Trabajamos con hombres y mujeres que salen de prisión para apoyarles en su búsqueda de oportunidades de trabajo y con lo que necesitan para conseguir un nuevo puesto de trabajo y mantener el suyo. Con el apoyo financiero de las Hermanas de la Caridad en Australia, también proporcionamos tutorías individuales para las mujeres que salen de prisión con el fin de que se reintegren en su familia y la vida comunitaria.

Además, hemos ayudado a más de 400 personas que han recibido trabajos comunitarios en lugar de una condena a prisión a contribuir de manera positiva a la comunidad y a mejorar sus aptitudes para que tengan una mejor oportunidad para seguir formándose o trabajando.
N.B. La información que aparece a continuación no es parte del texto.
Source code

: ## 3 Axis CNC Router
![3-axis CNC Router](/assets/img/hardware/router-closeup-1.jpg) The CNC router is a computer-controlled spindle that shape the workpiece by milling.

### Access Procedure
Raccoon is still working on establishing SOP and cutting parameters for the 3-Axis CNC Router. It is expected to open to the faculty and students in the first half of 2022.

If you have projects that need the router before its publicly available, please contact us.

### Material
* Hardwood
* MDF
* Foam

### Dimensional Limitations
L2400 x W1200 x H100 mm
Tenemos un enfoque práctico hacia el trabajo sobre el terreno con estrategias de evaluación flexible para adaptarse a los estilos de aprendizaje y las necesidades de los participantes. También contratamos instructores y voluntarios cualificados que son asignados cuidadosamente a cada programa. Estos programas ayudan a los participantes a obtener destrezas para el mundo real y títulos que les ayudarán a encontrar trabajo al igual que la valiosa experiencia de trabajar en grupo colaborando con otras personas y desarrollando una rutina sana.

Dos ejemplos de estos programas son:

«Corregir el Ciclo» es un programa para jóvenes de entre 18 y 25 años que han estado en contacto con el sistema judicial penal. Los participantes ayudan a arreglar y montar bicicletas que después serán donadas a miembros de la comunidad que tienen necesidad. Así mismo, desarrollan habilidades mecánicas, de solución de problemas, de planificación, de lectura y de cálculo. Otras unidades de competencia también son integradas en el programa para formalizar las aptitudes y el aprendizaje y crear vías para el empleo. El Proyecto del Tribunal de Drogas de Dandenong es un programa de trabajo comunitario para hombres adultos que tengan una orden de servicio a la comunidad. Los participantes trabajan en grupos para diseñar el jardín del Tribunal de Drogas y los alrededores y, como en Arregla el Ciclo, otras unidades de competencia son integradas en el programa. Al igual que la formación en jardinería y horticultura, los participantes desarrollan habilidades como el trabajo en equipo y la gestión de proyectos.

Para entender cómo estos programas cambian vidas literalmente, solo tenemos que fijarnos en el ejemplo de un joven que participó en Corregir el Ciclo que consiguió un empleo como mecánico en un gran concesionario y que completó su aprendizaje.  Él dijo “mi participación en el programa me dio disciplina, me enseñó mecánica y a arreglar cosas y la importancia de ser puntual.”

Estos son tan solo 2 ejemplos de los programas innovadores en los que trabajamos con los miembros más vulnerables de la comunidad, asegurándonos de que su camino al salir de prisión para reintegrarse en la comunidad es positivo.